● **AIM OF THE TASK**
Copy each line below that has "gamma".
··· SUPPLIED INFORMATION ···
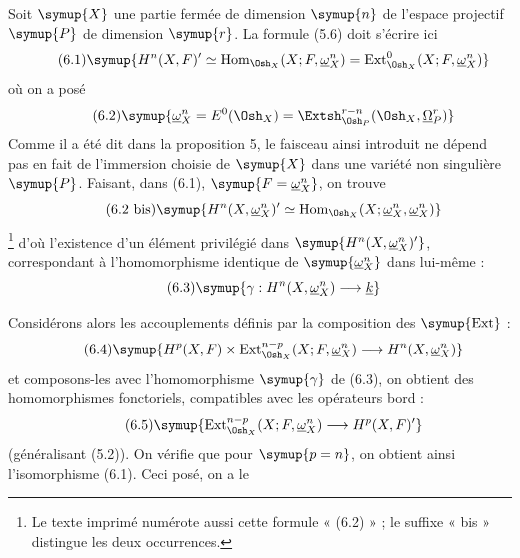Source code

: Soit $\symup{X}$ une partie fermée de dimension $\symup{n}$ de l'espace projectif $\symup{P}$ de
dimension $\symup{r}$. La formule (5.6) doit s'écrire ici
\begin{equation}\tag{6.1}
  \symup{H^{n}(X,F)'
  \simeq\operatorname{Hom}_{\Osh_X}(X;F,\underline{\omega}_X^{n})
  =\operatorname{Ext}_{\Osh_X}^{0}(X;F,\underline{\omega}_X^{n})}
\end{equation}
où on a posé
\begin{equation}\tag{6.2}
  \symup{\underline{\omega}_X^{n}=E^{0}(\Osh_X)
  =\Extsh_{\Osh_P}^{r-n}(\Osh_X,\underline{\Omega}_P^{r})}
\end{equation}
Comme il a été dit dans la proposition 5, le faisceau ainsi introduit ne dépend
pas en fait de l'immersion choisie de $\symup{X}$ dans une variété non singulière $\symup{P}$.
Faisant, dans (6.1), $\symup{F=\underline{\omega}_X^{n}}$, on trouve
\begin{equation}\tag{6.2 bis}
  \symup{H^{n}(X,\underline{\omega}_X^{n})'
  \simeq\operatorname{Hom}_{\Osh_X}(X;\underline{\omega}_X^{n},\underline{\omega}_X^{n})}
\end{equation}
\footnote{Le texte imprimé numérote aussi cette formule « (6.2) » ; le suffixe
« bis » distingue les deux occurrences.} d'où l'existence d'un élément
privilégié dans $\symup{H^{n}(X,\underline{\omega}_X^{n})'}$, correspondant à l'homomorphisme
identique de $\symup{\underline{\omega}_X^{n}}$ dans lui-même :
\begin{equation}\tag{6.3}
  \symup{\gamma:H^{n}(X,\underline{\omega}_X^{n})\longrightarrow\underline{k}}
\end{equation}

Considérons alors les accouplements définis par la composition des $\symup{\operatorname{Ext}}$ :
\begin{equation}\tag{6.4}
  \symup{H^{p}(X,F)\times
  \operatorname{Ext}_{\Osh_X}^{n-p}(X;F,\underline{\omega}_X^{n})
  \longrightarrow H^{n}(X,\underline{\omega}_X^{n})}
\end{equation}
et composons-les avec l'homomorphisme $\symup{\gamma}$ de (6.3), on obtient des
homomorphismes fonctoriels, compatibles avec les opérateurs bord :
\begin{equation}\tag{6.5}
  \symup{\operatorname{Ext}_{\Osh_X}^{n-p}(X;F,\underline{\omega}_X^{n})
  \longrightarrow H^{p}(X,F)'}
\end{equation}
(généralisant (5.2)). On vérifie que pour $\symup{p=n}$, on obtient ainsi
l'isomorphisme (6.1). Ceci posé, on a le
···
● **REPLY TO THE TASK**
  \symup{\gamma:H^{n}(X,\underline{\omega}_X^{n})\longrightarrow\underline{k}}
et composons-les avec l'homomorphisme $\symup{\gamma}$ de (6.3), on obtient des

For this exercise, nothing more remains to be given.